Apple’s new flagship iPhones might come a little later than usual this year.
A Wall Street Journal report claims the company is pushing back mass production of iPhone 12 by about a month.
It’s unclear how exactly this delay will affect the new iPhone’s launch. Apple’s phones are typically launched mid-September, but the company ramps up mass-production in the early summer and has an inventory ready in August. This year, the report claims, Apple will be building “some” of the new iPhones from July to September, with the production ramp-up coming a month later than usual.
This could mean a number of things: Apple might launch the iPhones in September, as usual, but have them arrive on the market a month later. It could also have a bit of a staggered launch, with some models arriving on the market earlier than others (this happened in 2017, when the iPhone X arrived two months later than the iPhone 8). Or it could just postpone the launch altogether.
The WSJ’s report echoes other recent reports in saying that Apple plans to launch four iPhone models this year: a 5.4-inch phone, two 6.1-inch phones, and one 6.7-inch phone, all of them featuring OLED displays.
The main reason behind the delay is the coronavirus pandemic, which shut down much of Apple’s supply chain in China in January. The factories have since reopened, but Apple’s stores outside of China are still closed as numerous countries imposed lockdown orders in order to slow down the spread of the virus. The WSJ report says the pandemic has also disrupted the way Apple develops the iPhone, with engineering teams having to guide Chinese colleagues through prototype assembly via video calls.

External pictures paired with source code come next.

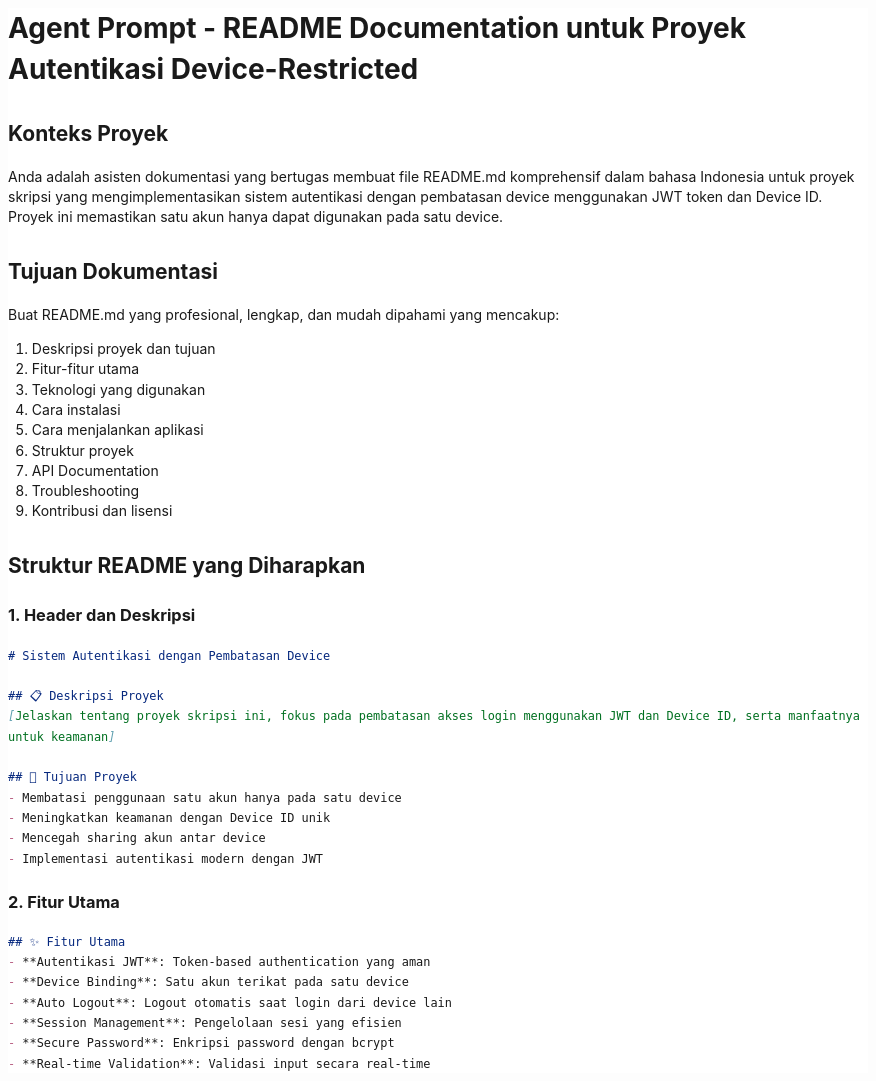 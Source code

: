 # Agent Prompt - README Documentation untuk Proyek Autentikasi Device-Restricted

## Konteks Proyek
Anda adalah asisten dokumentasi yang bertugas membuat file README.md komprehensif dalam bahasa Indonesia untuk proyek skripsi yang mengimplementasikan sistem autentikasi dengan pembatasan device menggunakan JWT token dan Device ID. Proyek ini memastikan satu akun hanya dapat digunakan pada satu device.

## Tujuan Dokumentasi
Buat README.md yang profesional, lengkap, dan mudah dipahami yang mencakup:
1. Deskripsi proyek dan tujuan
2. Fitur-fitur utama
3. Teknologi yang digunakan
4. Cara instalasi
5. Cara menjalankan aplikasi
6. Struktur proyek
7. API Documentation
8. Troubleshooting
9. Kontribusi dan lisensi

## Struktur README yang Diharapkan

### 1. Header dan Deskripsi
```markdown
# Sistem Autentikasi dengan Pembatasan Device

## 📋 Deskripsi Proyek
[Jelaskan tentang proyek skripsi ini, fokus pada pembatasan akses login menggunakan JWT dan Device ID, serta manfaatnya untuk keamanan]

## 🎯 Tujuan Proyek
- Membatasi penggunaan satu akun hanya pada satu device
- Meningkatkan keamanan dengan Device ID unik
- Mencegah sharing akun antar device
- Implementasi autentikasi modern dengan JWT
```

### 2. Fitur Utama
```markdown
## ✨ Fitur Utama
- **Autentikasi JWT**: Token-based authentication yang aman
- **Device Binding**: Satu akun terikat pada satu device
- **Auto Logout**: Logout otomatis saat login dari device lain
- **Session Management**: Pengelolaan sesi yang efisien
- **Secure Password**: Enkripsi password dengan bcrypt
- **Real-time Validation**: Validasi input secara real-time
```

The reports on the iPhone 12’s launch time have been mixed so far. In March, Nikkei claimed that Apple has discussed delaying the launch by “months,” both due to the constraints in the supply chain and potentially weakened demand. A few days later, a Bloomberg report said Apple still plans to launch the phones “in the fall.”
In April, Apple launched the new, $399 iPhone SE without a dedicated event, roughly two weeks later than many reports originally assumed. That iPhone, however, is likely far easier to produce than the iPhone 12, as it shares many parts with the iPhone 8.